Mark Townsend: Why I'm compiling a golfing bucket listJune 23, 2016 The Scoop
I’d like to snap my putter, eat a lot of sausages and hit more 4-irons..
I’m breaking new ground in compiling my own golfing bucket list. I’m not sure why I feel the need to do this, maybe it’s because I’m nearer 50 than 40, maybe I just like daydreaming and writing lists.
Or maybe I’m a lifelong sufferer of FOMO. I include this because this is a new word to me, a trendy acronym learnt a few seconds ago. It stands for fear of missing out. Or maybe I’m just a begrudging cretin.
JSYK I won’t be using any more of these (just so you know). The last time I did one of these lists – ‘50 Things You Do Before You Die’ I managed one. ‘Throw Yourself Into Liverpool’s Nightlife’, something I did with disastrous effects in 1992 to celebrate my 21st.
As for ‘Traversing The Salar De Uyuni in Bolivia’ and ‘Come Eye-To-Eye With Africa’s Mountain Gorillas In Rwanda’ I struggled on.
Anyway here are my Top 8 (I ran out of words for 10) To Dos in the next four-and-a-half years…
1) Break My Putter..
I wouldn’t advocate this normally but it would be nice to find my old best friend in two pieces, if only to kid myself that I can putt with my longest iron. Which is a 5 so no I couldn’t.
2) Perfect The Stinger
Given the information I’ve just relayed about the makeup of my bag then, again, no I couldn’t. My abiding memory of any Open is of someone like Sergio Garcia hitting one head high down the middle of a fairway. And me then standing in my lounge with an imaginary club in front of the mirror and my body contorted into an unfamiliar position.
3) Begin A Round With An Iron
Other than on a par 3 I have no memory of doing this since the late 80s when I was a member at Wimbledon Park. Here you couldn’t hit a wood, even back in the day, as trees get in the way of trying to do anything heroic. So, for years, the 4-iron was unleashed and there was rarely a better feeling all day than threading one down to pitching distance. Or, should you find the hosel, see your Tour Edition scuttling its way across the adjacent 18th.
4) Spend A Day At Sunningdale
And play at least 36 holes. And eat loads of sausage sandwiches. And go with three friends and all play nicely.

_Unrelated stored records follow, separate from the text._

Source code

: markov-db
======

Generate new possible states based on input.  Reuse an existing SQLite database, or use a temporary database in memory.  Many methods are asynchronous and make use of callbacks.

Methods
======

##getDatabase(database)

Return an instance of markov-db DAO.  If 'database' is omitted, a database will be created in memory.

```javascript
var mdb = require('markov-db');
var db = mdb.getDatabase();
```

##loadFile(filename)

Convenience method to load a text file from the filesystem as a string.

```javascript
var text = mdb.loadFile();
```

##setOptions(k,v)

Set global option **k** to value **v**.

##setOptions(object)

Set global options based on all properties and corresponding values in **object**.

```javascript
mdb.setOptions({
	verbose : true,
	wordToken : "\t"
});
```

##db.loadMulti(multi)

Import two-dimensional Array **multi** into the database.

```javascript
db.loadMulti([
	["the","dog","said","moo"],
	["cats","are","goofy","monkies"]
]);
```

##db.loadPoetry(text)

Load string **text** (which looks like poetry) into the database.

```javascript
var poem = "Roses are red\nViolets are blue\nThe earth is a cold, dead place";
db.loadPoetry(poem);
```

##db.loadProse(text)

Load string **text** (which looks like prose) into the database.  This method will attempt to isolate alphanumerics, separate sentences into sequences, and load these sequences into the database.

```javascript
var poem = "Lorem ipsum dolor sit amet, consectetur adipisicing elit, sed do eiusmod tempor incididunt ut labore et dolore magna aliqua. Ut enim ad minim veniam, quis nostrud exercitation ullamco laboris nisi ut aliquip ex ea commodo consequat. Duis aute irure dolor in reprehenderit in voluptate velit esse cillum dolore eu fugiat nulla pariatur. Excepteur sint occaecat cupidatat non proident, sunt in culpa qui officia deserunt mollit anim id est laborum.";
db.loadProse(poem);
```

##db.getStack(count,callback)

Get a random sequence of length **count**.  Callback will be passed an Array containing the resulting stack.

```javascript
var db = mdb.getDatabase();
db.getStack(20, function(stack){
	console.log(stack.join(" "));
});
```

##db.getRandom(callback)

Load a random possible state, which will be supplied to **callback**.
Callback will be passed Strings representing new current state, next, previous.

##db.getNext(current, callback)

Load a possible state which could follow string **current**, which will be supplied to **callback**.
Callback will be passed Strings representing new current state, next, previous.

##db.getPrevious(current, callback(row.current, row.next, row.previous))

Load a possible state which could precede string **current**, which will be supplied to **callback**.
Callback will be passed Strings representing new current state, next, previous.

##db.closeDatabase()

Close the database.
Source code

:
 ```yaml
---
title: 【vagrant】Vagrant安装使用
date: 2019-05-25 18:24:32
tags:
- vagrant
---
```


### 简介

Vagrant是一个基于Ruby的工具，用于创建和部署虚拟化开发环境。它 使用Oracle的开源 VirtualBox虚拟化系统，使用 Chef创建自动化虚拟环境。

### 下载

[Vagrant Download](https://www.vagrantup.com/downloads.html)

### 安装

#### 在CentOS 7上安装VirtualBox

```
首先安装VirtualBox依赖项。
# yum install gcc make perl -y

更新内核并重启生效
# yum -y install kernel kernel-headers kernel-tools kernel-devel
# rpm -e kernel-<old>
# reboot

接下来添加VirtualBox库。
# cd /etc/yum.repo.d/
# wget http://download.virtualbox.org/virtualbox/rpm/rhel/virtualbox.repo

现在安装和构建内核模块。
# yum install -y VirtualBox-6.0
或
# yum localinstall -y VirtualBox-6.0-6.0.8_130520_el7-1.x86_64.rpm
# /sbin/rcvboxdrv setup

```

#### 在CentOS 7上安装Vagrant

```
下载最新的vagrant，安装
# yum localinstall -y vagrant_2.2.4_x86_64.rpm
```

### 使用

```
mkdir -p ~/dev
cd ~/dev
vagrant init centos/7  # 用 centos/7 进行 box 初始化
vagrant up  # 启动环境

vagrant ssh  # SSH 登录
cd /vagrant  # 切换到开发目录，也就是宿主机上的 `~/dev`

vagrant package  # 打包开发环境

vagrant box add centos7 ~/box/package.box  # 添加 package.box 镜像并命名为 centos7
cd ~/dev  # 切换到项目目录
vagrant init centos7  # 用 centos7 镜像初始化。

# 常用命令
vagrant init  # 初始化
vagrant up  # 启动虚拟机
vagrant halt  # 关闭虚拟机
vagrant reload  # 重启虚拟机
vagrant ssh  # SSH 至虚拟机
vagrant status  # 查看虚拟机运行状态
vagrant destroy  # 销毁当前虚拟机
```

5) Whittle My Bag Down To 10 Clubs
I’m now down to 12 and have high hopes that this is the most possible. This dream is down to a) a bad back and b) a hope that it would lead to some sort of Zen-type outlook where less is more and my new, uncluttered approach will somehow lead to a cluster of scores in the mid 70s.
6) Get My Handicap Down To 4
The obvious thinking would be to get to 5, and boast endlessly about being a Category 1 golfer. But even numbers always sound better and more achievable and would assist my new-found clearer approach. Given I currently play off 8, haven’t played in a competition for 18 months and still can’t function within 100 yards of the green this is looking less than likely.
7) Turn My Garden Into A Pitch And Putt
It might not be the longest short course, stretching to around 20 yards off the tips, but it would soon mould me into that 4-handicapper. I have recently installed artificial grass under the pretence of giving 20-month-old twin boys more scope to be outside. The truth is I want a 24-hour chipping facility.
8) Have A Hole-In-One
I know, boring boring. Bit it’s quite boring having played for over 30 years and being unable to join in the conversation when everyone else begins listing their heroics. I thought I had done it once in 1986 when I laced my trusty 4-iron to the 16th, straight at it. And there it was in the hole to spark Hale Irwin-type celebrations behind the green. Before my dad let slip that it had been an inch short and he had tapped it in on his way to his over clubbed, clumsy tee shot, something he found hysterical. We played the last two holes and drove home in silence.